**INSTRUCTIONS FOR THE TASK**
Show all lines from the data that include the word "None".
========
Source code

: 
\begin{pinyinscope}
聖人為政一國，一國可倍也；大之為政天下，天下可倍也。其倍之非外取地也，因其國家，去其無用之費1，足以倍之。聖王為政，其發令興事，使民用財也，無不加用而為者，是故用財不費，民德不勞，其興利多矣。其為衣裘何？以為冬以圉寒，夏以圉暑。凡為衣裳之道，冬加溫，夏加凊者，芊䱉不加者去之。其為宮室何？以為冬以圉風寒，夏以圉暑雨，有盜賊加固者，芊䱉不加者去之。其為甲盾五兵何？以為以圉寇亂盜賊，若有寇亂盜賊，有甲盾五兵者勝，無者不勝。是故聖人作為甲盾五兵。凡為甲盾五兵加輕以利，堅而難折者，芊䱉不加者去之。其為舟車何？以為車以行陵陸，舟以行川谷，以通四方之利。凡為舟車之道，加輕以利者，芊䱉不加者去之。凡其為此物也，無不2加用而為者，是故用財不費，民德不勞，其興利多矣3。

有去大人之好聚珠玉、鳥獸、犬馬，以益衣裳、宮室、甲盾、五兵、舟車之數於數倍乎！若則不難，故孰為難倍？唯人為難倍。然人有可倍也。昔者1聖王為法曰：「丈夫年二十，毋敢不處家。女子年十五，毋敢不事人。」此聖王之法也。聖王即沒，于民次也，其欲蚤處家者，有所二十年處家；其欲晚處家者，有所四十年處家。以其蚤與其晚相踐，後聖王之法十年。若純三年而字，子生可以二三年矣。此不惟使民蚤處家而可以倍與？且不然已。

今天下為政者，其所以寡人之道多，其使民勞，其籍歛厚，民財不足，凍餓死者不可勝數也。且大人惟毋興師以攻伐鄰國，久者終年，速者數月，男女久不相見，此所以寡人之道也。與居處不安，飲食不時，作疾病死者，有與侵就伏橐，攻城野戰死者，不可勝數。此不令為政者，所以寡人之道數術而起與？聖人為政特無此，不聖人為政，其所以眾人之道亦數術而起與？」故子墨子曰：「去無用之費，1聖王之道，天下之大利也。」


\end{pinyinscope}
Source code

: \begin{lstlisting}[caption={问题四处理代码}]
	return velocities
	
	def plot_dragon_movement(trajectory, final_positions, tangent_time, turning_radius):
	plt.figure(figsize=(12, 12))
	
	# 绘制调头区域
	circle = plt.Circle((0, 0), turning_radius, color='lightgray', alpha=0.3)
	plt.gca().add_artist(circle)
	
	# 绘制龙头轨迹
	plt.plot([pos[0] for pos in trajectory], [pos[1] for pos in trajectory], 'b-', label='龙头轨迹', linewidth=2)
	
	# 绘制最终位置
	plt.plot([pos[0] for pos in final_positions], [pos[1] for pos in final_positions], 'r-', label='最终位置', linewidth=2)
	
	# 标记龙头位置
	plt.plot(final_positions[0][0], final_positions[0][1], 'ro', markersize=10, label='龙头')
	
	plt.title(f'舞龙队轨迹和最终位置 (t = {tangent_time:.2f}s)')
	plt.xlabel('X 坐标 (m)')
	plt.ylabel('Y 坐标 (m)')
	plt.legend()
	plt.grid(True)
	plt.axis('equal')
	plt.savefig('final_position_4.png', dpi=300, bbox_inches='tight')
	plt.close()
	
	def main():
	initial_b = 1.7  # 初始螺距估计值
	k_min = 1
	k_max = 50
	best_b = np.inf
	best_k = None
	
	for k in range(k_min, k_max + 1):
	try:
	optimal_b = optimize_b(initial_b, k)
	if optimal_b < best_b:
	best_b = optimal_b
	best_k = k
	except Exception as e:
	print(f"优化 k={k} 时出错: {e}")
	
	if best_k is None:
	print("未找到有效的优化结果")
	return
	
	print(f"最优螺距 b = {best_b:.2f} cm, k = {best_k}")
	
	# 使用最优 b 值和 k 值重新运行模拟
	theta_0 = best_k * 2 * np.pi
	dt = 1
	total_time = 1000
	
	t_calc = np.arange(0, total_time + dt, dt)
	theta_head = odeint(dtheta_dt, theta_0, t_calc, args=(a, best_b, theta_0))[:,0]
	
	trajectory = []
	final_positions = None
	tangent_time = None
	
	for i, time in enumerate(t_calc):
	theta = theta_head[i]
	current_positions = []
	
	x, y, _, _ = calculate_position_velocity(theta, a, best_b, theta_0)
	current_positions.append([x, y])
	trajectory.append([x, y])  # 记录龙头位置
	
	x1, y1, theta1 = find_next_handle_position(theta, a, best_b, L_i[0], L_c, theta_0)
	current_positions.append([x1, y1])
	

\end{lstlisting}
========
**RESPONSE TO THE TASK**
	best_k = None
	if best_k is None:
	final_positions = None
	tangent_time = None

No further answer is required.